START Exercise materials

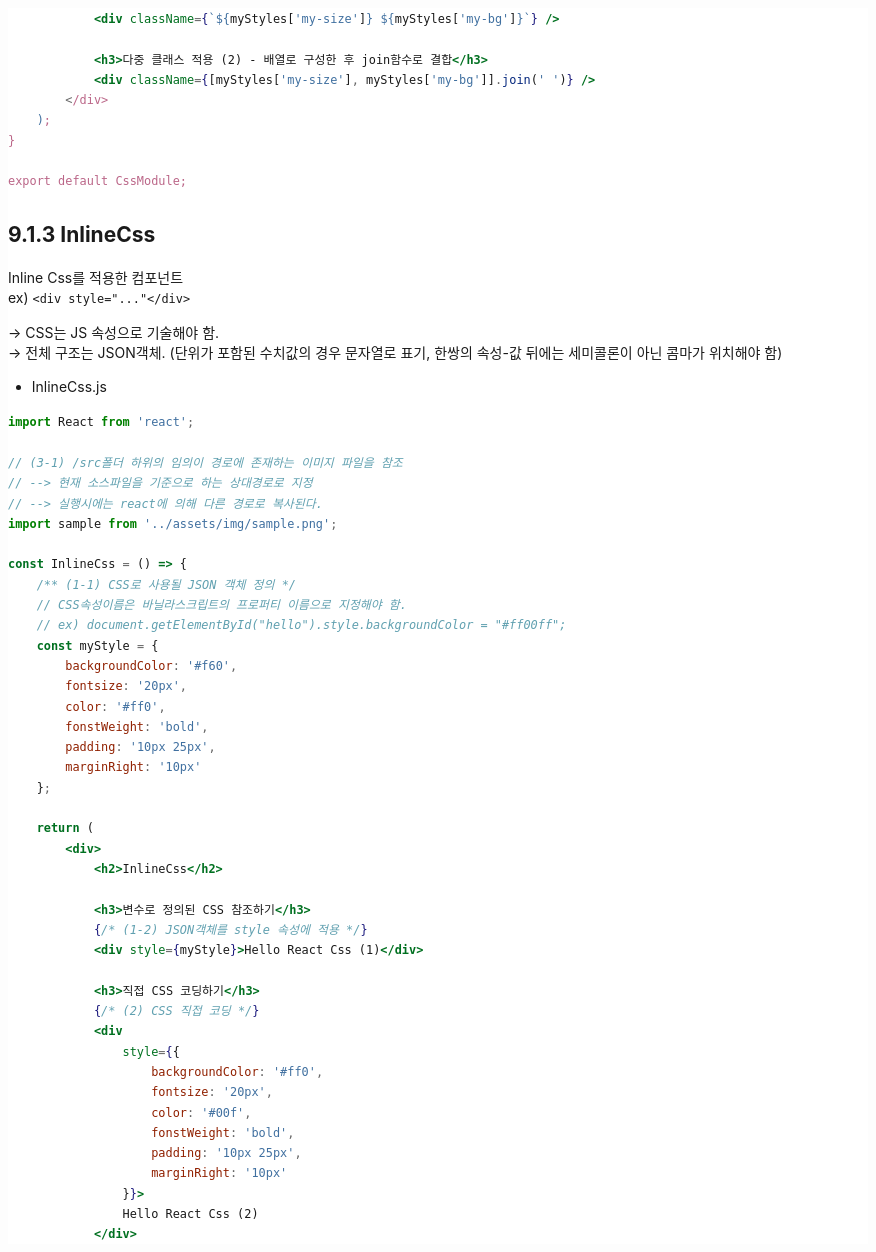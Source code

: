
 ```jsx
            <div className={`${myStyles['my-size']} ${myStyles['my-bg']}`} />

            <h3>다중 클래스 적용 (2) - 배열로 구성한 후 join함수로 결합</h3>
            <div className={[myStyles['my-size'], myStyles['my-bg']].join(' ')} />
        </div>
    );
}

export default CssModule;
```

## 9.1.3 InlineCss

Inline Css를 적용한 컴포넌트  
ex) `<div style="..."</div>`  

→ CSS는 JS 속성으로 기술해야 함.  
→ 전체 구조는 JSON객체. (단위가 포함된 수치값의 경우 문자열로 표기, 한쌍의 속성-값 뒤에는 세미콜론이 아닌 콤마가 위치해야 함)  

- InlineCss.js

```jsx
import React from 'react';

// (3-1) /src폴더 하위의 임의이 경로에 존재하는 이미지 파일을 참조
// --> 현재 소스파일을 기준으로 하는 상대경로로 지정
// --> 실행시에는 react에 의해 다른 경로로 복사된다.
import sample from '../assets/img/sample.png';

const InlineCss = () => {
    /** (1-1) CSS로 사용될 JSON 객체 정의 */
    // CSS속성이름은 바닐라스크립트의 프로퍼티 이름으로 지정해야 함.
    // ex) document.getElementById("hello").style.backgroundColor = "#ff00ff";
    const myStyle = {
        backgroundColor: '#f60',
        fontsize: '20px',
        color: '#ff0',
        fonstWeight: 'bold',
        padding: '10px 25px',
        marginRight: '10px'
    };

    return (
        <div>
            <h2>InlineCss</h2>

            <h3>변수로 정의된 CSS 참조하기</h3>
            {/* (1-2) JSON객체를 style 속성에 적용 */}
            <div style={myStyle}>Hello React Css (1)</div>

            <h3>직접 CSS 코딩하기</h3>
            {/* (2) CSS 직접 코딩 */}
            <div
                style={{
                    backgroundColor: '#ff0',
                    fontsize: '20px',
                    color: '#00f',
                    fonstWeight: 'bold',
                    padding: '10px 25px',
                    marginRight: '10px'
                }}>
                Hello React Css (2)
            </div>

```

END Exercise materials

Search the entries for the string "from" and collect each line that has it.

import React from 'react';
import sample from '../assets/img/sample.png';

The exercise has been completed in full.